Gaza terrorists fire salvo of anti-aircraft missiles, triggering sirens in Israel

Military says 7 projectiles, 2 of which were shot toward the sea, exploded in the air; launches follow rocket attacks the previous night and clashes at Al-Aqsa Mosque

Illustrative: Rockets are launched from the Gaza Strip toward Israel, November 13, 2019. (AP Photo/Khalil Hamra)
Illustrative: Rockets are launched from the Gaza Strip toward Israel, November 13, 2019. (AP Photo/Khalil Hamra)

Terrorists in the Gaza Strip fired a number of rockets early Thursday morning, setting off rocket warning sirens in Israeli communities near the border, the military said.

The salvo came after projectiles were launched from the coastal enclave the previous evening and Palestinians clashed with police at the Al-Aqsa Mosque in Jerusalem.

The Israel Defense Forces said seven surface-to-air rockets were launched, with all of them exploding in the sky. It added that two of the rockets were fired in the direction of the Mediterranean Sea and the rest toward Israel.

The missiles were likely targeting Israeli Air Force craft in the area.

The launches set off alert systems in the communities of Ranen, Patish, Dorot and Havat Shikmim, with residents instructed to take cover in bomb shelters.

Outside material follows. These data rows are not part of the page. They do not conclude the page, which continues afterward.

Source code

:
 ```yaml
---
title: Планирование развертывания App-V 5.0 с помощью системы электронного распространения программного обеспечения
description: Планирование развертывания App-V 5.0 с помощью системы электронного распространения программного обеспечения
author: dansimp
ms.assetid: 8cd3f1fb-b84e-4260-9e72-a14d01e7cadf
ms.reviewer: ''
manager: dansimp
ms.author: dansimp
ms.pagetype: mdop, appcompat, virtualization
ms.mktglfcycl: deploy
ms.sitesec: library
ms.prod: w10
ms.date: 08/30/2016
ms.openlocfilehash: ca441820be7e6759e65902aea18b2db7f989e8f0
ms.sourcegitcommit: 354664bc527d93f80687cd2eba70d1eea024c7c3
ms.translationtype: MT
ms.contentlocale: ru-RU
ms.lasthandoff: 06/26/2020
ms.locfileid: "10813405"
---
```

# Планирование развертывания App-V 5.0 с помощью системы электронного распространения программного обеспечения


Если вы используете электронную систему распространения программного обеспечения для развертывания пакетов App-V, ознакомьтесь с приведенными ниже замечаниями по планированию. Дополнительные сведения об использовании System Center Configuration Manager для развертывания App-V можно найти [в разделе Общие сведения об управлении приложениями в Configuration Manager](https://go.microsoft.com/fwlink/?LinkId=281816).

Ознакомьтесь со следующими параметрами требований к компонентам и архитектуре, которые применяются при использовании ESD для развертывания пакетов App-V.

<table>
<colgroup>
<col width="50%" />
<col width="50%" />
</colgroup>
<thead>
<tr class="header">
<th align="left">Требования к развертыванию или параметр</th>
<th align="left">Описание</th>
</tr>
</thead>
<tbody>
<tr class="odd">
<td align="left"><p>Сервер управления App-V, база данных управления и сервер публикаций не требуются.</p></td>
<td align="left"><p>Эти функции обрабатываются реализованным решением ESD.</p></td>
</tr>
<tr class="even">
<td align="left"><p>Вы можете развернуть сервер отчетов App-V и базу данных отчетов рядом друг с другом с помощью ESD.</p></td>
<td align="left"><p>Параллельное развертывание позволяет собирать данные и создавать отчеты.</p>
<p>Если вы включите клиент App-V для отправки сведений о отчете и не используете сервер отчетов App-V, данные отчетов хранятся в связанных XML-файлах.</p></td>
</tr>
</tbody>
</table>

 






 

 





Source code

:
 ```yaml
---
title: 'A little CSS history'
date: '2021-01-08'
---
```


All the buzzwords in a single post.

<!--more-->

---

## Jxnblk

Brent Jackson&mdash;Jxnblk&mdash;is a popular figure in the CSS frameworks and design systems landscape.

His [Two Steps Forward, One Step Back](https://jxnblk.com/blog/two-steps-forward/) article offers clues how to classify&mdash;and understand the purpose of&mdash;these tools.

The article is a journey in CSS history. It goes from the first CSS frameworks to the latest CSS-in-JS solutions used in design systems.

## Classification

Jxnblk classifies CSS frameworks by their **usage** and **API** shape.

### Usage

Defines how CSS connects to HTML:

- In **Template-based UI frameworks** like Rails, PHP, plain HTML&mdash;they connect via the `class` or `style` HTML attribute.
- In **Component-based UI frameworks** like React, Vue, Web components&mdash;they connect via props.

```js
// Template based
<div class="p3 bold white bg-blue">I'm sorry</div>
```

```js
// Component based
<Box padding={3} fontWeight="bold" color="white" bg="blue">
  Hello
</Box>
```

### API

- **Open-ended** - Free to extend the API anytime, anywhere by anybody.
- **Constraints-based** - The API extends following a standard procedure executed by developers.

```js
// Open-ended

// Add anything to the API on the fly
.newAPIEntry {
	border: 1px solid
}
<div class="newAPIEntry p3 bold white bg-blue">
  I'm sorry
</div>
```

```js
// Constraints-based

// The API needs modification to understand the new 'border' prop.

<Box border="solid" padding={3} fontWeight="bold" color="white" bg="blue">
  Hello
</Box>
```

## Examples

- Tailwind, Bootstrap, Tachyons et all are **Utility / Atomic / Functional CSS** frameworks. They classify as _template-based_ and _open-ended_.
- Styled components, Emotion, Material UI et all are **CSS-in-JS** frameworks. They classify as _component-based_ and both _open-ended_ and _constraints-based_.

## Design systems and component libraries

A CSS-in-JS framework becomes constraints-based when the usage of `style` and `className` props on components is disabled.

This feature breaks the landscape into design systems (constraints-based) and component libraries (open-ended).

The army said it did not fire interceptor missiles at the incoming rockets. There were no immediate reports of injuries or damage.

On Wednesday night, two rockets were fired from Gaza, one of which failed to clear the border while the other landed in an open area.

Shortly after, renewed fighting erupted at the Al-Aqsa Mosque on the Temple Mount and riots broke out along the Gaza border and several Arab Israeli communities.

Border Police stand guard outside the Al-Aqsa Mosque on the Temple Mount in Jerusalem’s Old City during clashes with Palestinians, on April 5, 2023. (Ahmad Gharabli/AFP)

The violence followed skirmishes Tuesday between police and worshipers at the Al-Aqsa Mosque, subsequent rocket fire from Gaza and Israeli counterstrikes in the Strip on Wednesday morning.

The IDF has yet to respond to the projectiles launched Wednesday night.

The unrest came amid concerns of a potential escalation during the Muslim holy month of Ramadan, which frequently sees a spike in Israeli-Palestinian tensions, and coincides this year with Passover and Easter. Passover began on Wednesday evening. The first two weeks of Ramadan had passed by relatively smoothly.

The Temple Mount is the holiest site in Judaism and is revered as the location of both ancient Jewish temples. The compound is Islam’s third holiest site and is managed by Jordan, as part of a delicate arrangement with Israel.

Tens of thousands of worshipers visit Al-Aqsa throughout the Ramadan month, regularly leading to a spike in tensions with Israel and violence.

The Gaza-ruling Hamas terrorist group denounced the Tuesday raid on the mosque as an “unprecedented crime” and called on Palestinians in the West Bank “to go en masse to the Al-Aqsa Mosque to defend it.”

The clashes led to some 16 rockets being fired at Israel from Gaza early Wednesday. The Sderot Municipality said one of the rockets struck a factory in the industrial area, causing damage. No one was hurt.

In response Israel carried out airstrikes in the Strip, hitting several Hamas facilities.

An Israeli soldier was also wounded in a suspected shooting near the West Bank city of Hebron

The fighting raised fears of a wider conflagration. Similar clashes two years ago erupted into a bloody 11-day war between Israel and Hamas.

Smoke rises above buildings in Gaza City after the IDF struck the Palestinian enclave following rocket fire towards Israeli towns, April 5, 2023. (Mohammed Abed/AFP)

The police action prompted condemnation from countries including Jordan and Turkey and statements of concern from the US and UN.

In a statement on Wednesday afternoon, Prime Minister Benjamin Netanyahu said his government was committed to “maintaining the status quo and calming tensions” on the Temple Mount.

“Israel is committed to preserving freedom of worship, free access for all religions, and the status quo on the Temple Mount, and will not allow violent extremists to change this,” Netanyahu wrote.